Grint, known to most Americans as Ron Weasley from the "Harry Potter" movies, stars as an American underachiever whose sudden inheritance prompts him to become a do-gooder by wielding his money like a superpower.
For those looking for reasons to spend 20 minutes with a comedy pilot that has no hopes of going to Episode 2, here are five fun things to look out for. And here's where you can watch it.
Rupert Grint's American accent: It may be strange for the die-hard Potter-ites to accept, but Grint does American slacker surprisingly well.
Stephen Fry's Alfred: No, his character name isn't Alfred, it's Randolph, but the British comedy great gets a chance to play this show's version of the wise butler character that has been a part of Batman lore for decades. His old partner, Hugh Laurie, came to American network TV with much success for quite a long time, so it's a shame Fry didn't a chance with this one.
Grint's Clyde is strictly a DC guy: Maybe it has something to do with Marvel being owned by Disney these days, but Clyde's comic book fandom begins with Aquaman and ends with Wonder Woman.
The comic book love went deep: Just how committed was Garcia to his comic book style premise? Check out these original comic book pages commissioned for the show. You catch glimpses of them, but not this close.
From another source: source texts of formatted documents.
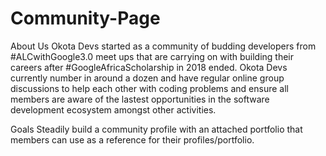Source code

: # Community-Page

About Us
Okota Devs started as a community of budding developers from #ALCwithGoogle3.0 meet ups that are carrying on with building their careers after #GoogleAfricaScholarship in 2018 ended.
Okota Devs currently number in around a dozen and have regular online group discussions to help each other with coding problems and ensure all members are aware of the lastest opportunities in the software development ecosystem amongst other activities.

Goals
Steadily build a community profile with an attached portfolio that members can use as a reference for their profiles/portfolio.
The number 100,000: Clyde's monthly stipend from his inheritance is $100,000. Does that number sound familiar? It's the amount Earl won in the lottery in creator Greg Garcia's other comedy series, "My Name Is Earl." Is it because $100,000 is a nice even number or because Garcia was attempting some kind of quasi-mystical "Lost"-like connection between shows? We'll never get to find out.